So helicopters and gunships firing over urban areas, 500-pound bombs as a response to pinprick guerrilla attacks, lurching tactics and “mid-course” corrections, escalating daily attacks on American and allied forces, escalating casualties (already at something like 2-4 American dead a day and cumulatively higher than our casualties in the first three years of the Vietnam war), escalating frustration at being unable to sort the enemy from the civilian population, lowering morale among administration and occupation officials and at the level of the troops. Believe me, we’ve been down this path before and it leads nowhere good.

That, of course, was just the beginning.

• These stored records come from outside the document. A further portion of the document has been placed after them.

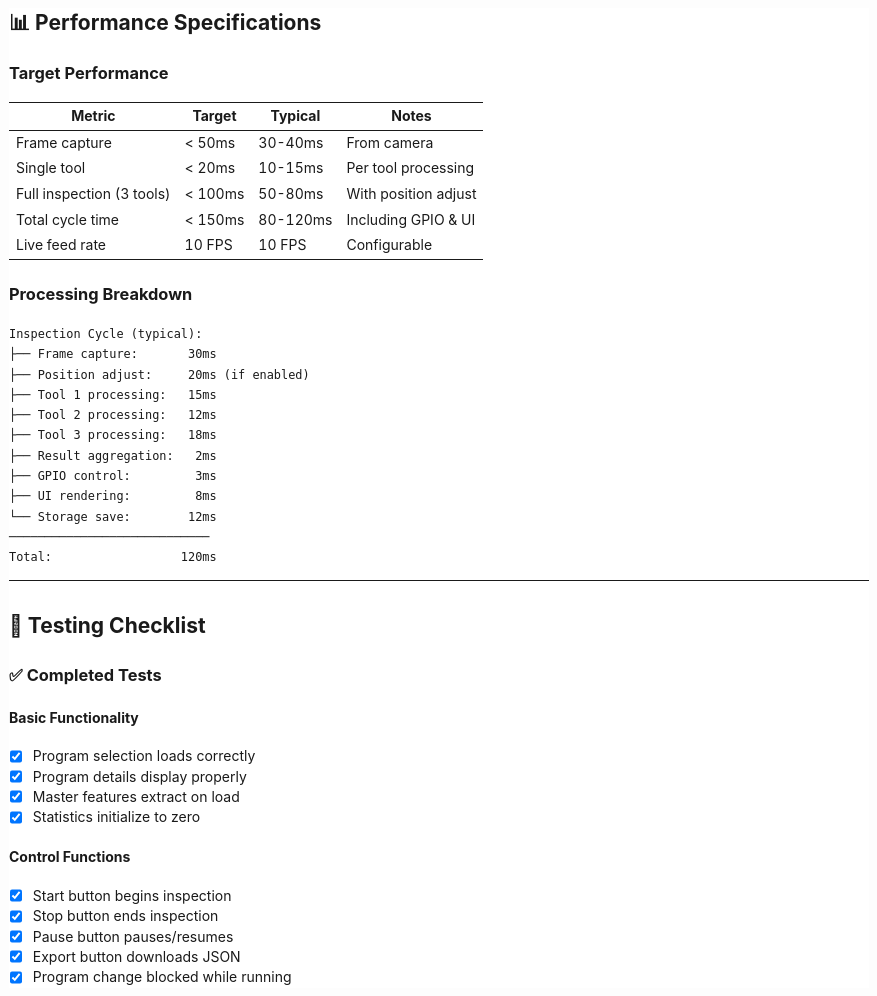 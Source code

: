 
## 📊 Performance Specifications

### Target Performance

| Metric | Target | Typical | Notes |
|--------|--------|---------|-------|
| Frame capture | < 50ms | 30-40ms | From camera |
| Single tool | < 20ms | 10-15ms | Per tool processing |
| Full inspection (3 tools) | < 100ms | 50-80ms | With position adjust |
| Total cycle time | < 150ms | 80-120ms | Including GPIO & UI |
| Live feed rate | 10 FPS | 10 FPS | Configurable |

### Processing Breakdown

```
Inspection Cycle (typical):
├── Frame capture:       30ms
├── Position adjust:     20ms (if enabled)
├── Tool 1 processing:   15ms
├── Tool 2 processing:   12ms  
├── Tool 3 processing:   18ms
├── Result aggregation:   2ms
├── GPIO control:         3ms
├── UI rendering:         8ms
└── Storage save:        12ms
────────────────────────────
Total:                  120ms
```

---

## 🧪 Testing Checklist

### ✅ Completed Tests

#### Basic Functionality
- [x] Program selection loads correctly
- [x] Program details display properly
- [x] Master features extract on load
- [x] Statistics initialize to zero

#### Control Functions
- [x] Start button begins inspection
- [x] Stop button ends inspection  
- [x] Pause button pauses/resumes
- [x] Export button downloads JSON
- [x] Program change blocked while running
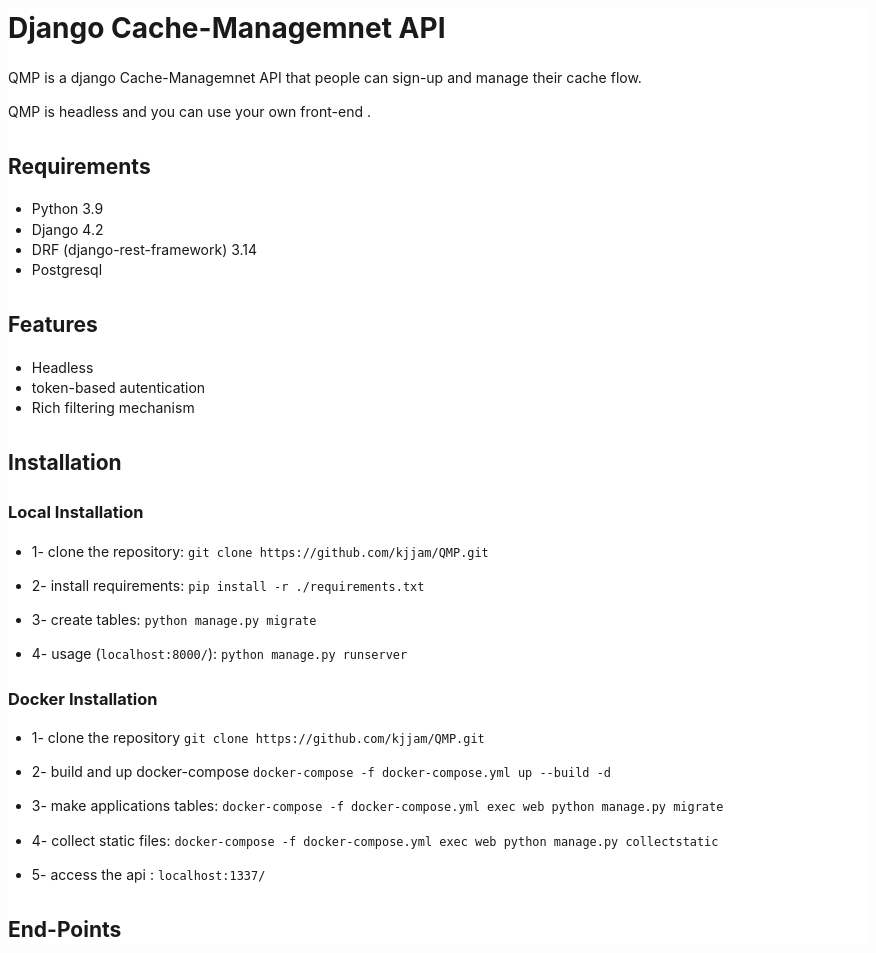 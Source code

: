 
# Django Cache-Managemnet API

QMP is a django Cache-Managemnet API that people can sign-up and manage their cache flow.

QMP is headless and you can use your own front-end .




## Requirements

- Python 3.9
- Django 4.2
- DRF (django-rest-framework) 3.14
- Postgresql
## Features

- Headless
- token-based autentication
- Rich filtering mechanism



## Installation

### Local Installation
- 1- clone the repository:
`git clone https://github.com/kjjam/QMP.git`

- 2- install requirements:
`pip install -r ./requirements.txt`

- 3- create tables:
`python manage.py migrate`

- 4- usage (`localhost:8000/`):
`python manage.py runserver`

### Docker Installation
- 1- clone the repository
`git clone https://github.com/kjjam/QMP.git`

- 2- build and up docker-compose
`docker-compose -f docker-compose.yml up --build -d`
- 3- make applications tables:
`docker-compose -f docker-compose.yml exec web python manage.py migrate`
- 4- collect static files:
`docker-compose -f docker-compose.yml exec web python manage.py collectstatic`
- 5- access the api :
`localhost:1337/`
## End-Points
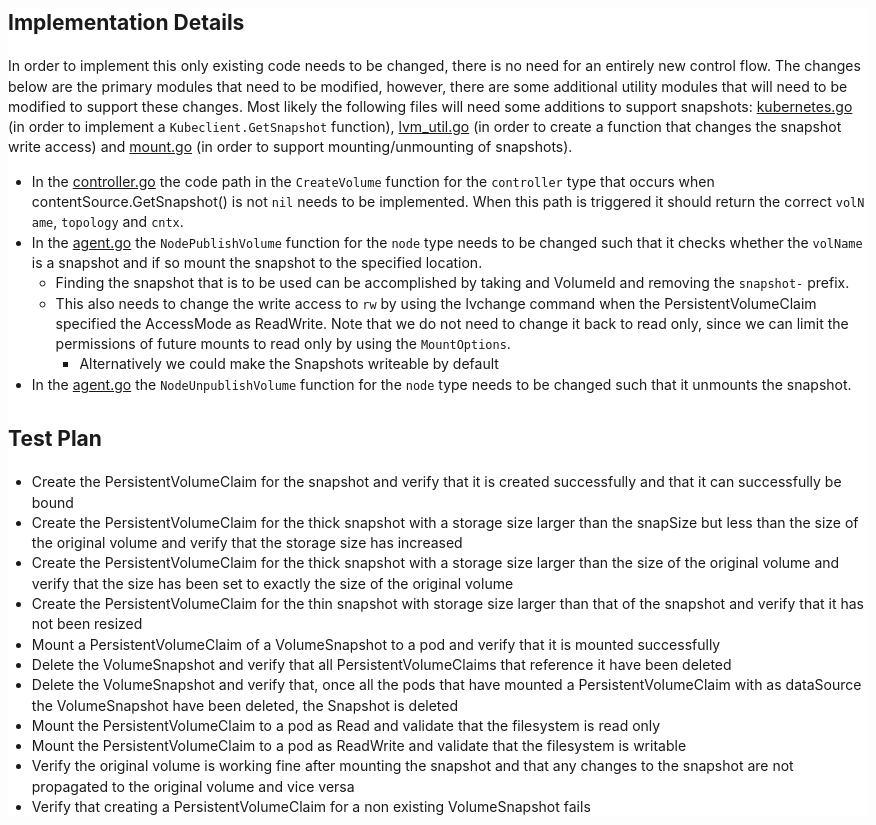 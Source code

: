 ## Implementation Details

In order to implement this only existing code needs to be changed, there is no need for an entirely new control flow.
The changes below are the primary modules that need to be modified, however, there are some additional utility modules that will need to be modified to support these changes. Most likely the following files will need some additions to support snapshots: [kubernetes.go](../../pkg/builder/volbuilder/kubernetes.go) (in order to implement a `Kubeclient.GetSnapshot` function), [lvm_util.go](../../pkg/lvm/lvm_util.go) (in order to create a function that changes the snapshot write access) and [mount.go](../../pkg/lvm/mount.go) (in order to support mounting/unmounting of snapshots).

- In the [controller.go](../../pkg/driver/controller.go) the code path in the `CreateVolume` function for the `controller` type that occurs when contentSource.GetSnapshot() is not `nil` needs to be implemented. When this path is triggered it should return the correct `volName`, `topology` and `cntx`.  
- In the [agent.go](../../pkg/driver/agent.go) the `NodePublishVolume` function for the `node` type needs to be changed such that it checks whether the `volName` is a snapshot and if so mount the snapshot to the specified location.
  - Finding the snapshot that is to be used can be accomplished by taking and VolumeId and removing the `snapshot-` prefix.
  - This also needs to change the write access to `rw` by using the lvchange command when the PersistentVolumeClaim specified the AccessMode as ReadWrite. Note that we do not need to change it back to read only, since we can limit the permissions of future mounts to read only by using the `MountOptions`. 
    - Alternatively we could make the Snapshots writeable by default
- In the [agent.go](../../pkg/driver/agent.go) the `NodeUnpublishVolume` function for the `node` type needs to be changed such that it unmounts the snapshot.


## Test Plan

- Create the PersistentVolumeClaim for the snapshot and verify that it is created successfully and that it can successfully be bound
- Create the PersistentVolumeClaim for the thick snapshot with a storage size larger than the snapSize but less than the size of the original volume and verify that the storage size has increased
- Create the PersistentVolumeClaim for the thick snapshot with a storage size larger than the size of the original volume and verify that the size has been set to exactly the size of the original volume
- Create the PersistentVolumeClaim for the thin snapshot with storage size larger than that of the snapshot and verify that it has not been resized
- Mount a PersistentVolumeClaim of a VolumeSnapshot to a pod and verify that it is mounted successfully
- Delete the VolumeSnapshot and verify that all PersistentVolumeClaims that reference it have been deleted
- Delete the VolumeSnapshot and verify that, once all the pods that have mounted a PersistentVolumeClaim with as dataSource the VolumeSnapshot have been deleted, the Snapshot is deleted
- Mount the PersistentVolumeClaim to a pod as Read and validate that the filesystem is read only
- Mount the PersistentVolumeClaim to a pod as ReadWrite and validate that the filesystem is writable
- Verify the original volume is working fine after mounting the snapshot and that any changes to the snapshot are not propagated to the original volume and vice versa
- Verify that creating a PersistentVolumeClaim for a non existing VolumeSnapshot fails
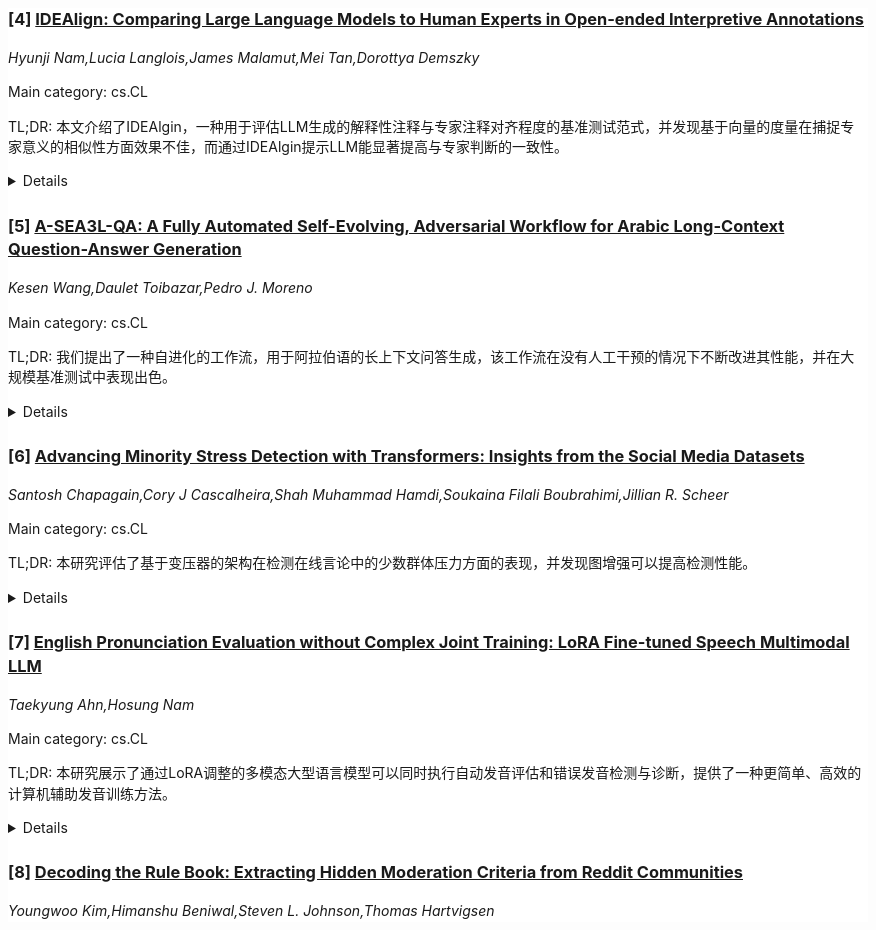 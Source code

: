 
### [4] [IDEAlign: Comparing Large Language Models to Human Experts in Open-ended Interpretive Annotations](https://arxiv.org/abs/2509.02855)
*Hyunji Nam,Lucia Langlois,James Malamut,Mei Tan,Dorottya Demszky*

Main category: cs.CL

TL;DR: 本文介绍了IDEAlgin，一种用于评估LLM生成的解释性注释与专家注释对齐程度的基准测试范式，并发现基于向量的度量在捕捉专家意义的相似性方面效果不佳，而通过IDEAlgin提示LLM能显著提高与专家判断的一致性。


<details><summary>Details</summary></details>


### [5] [A-SEA3L-QA: A Fully Automated Self-Evolving, Adversarial Workflow for Arabic Long-Context Question-Answer Generation](https://arxiv.org/abs/2509.02864)
*Kesen Wang,Daulet Toibazar,Pedro J. Moreno*

Main category: cs.CL

TL;DR: 我们提出了一种自进化的工作流，用于阿拉伯语的长上下文问答生成，该工作流在没有人工干预的情况下不断改进其性能，并在大规模基准测试中表现出色。


<details><summary>Details</summary></details>


### [6] [Advancing Minority Stress Detection with Transformers: Insights from the Social Media Datasets](https://arxiv.org/abs/2509.02908)
*Santosh Chapagain,Cory J Cascalheira,Shah Muhammad Hamdi,Soukaina Filali Boubrahimi,Jillian R. Scheer*

Main category: cs.CL

TL;DR: 本研究评估了基于变压器的架构在检测在线言论中的少数群体压力方面的表现，并发现图增强可以提高检测性能。


<details><summary>Details</summary></details>


### [7] [English Pronunciation Evaluation without Complex Joint Training: LoRA Fine-tuned Speech Multimodal LLM](https://arxiv.org/abs/2509.02915)
*Taekyung Ahn,Hosung Nam*

Main category: cs.CL

TL;DR: 本研究展示了通过LoRA调整的多模态大型语言模型可以同时执行自动发音评估和错误发音检测与诊断，提供了一种更简单、高效的计算机辅助发音训练方法。


<details><summary>Details</summary></details>


### [8] [Decoding the Rule Book: Extracting Hidden Moderation Criteria from Reddit Communities](https://arxiv.org/abs/2509.02926)
*Youngwoo Kim,Himanshu Beniwal,Steven L. Johnson,Thomas Hartvigsen*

Within the year, we would loose our Air Force in a major way on heavily populated, urban Iraq — certainly a war crime. But here’s the point: it was all so foreseeable, along with some version or other of Abu Ghraib, the lit cigarettes in ears and endless stress positions, the ongoing checkpoint killings, the sweeping arrests of vaguely military-age Iraqi men (not to speak of women and children), and so on. I wrote back in 2003, “Now, along comes Mike Davis, who sends a flare into the dark night sky and illuminates a landscape many would rather leave unlit.” To this day, it seems, most Americans would prefer to leave that landscape — ever darker, ever grimmer — in the shadows and go about their business.

Here are typical comments made this week by American commanders:

“‘Although the coalition can be benevolent, this is still the same lethal formation that removed the former oppressive regime [of Saddam Hussein],’ Lieutenant General Ricardo Sanchez told a regular news briefing… ‘We will not hesitate to employ the appropriate levels of combat power,’ he said as a slide of a fighter jet dropping bombs was displayed behind him… ‘Not a single tool that we have available would be spared if necessary to defeat that enemy,’ Sanchez said.” (Andrew Grey, “U.S. military chief vows to ‘get tough’ in Iraq,” Reuters)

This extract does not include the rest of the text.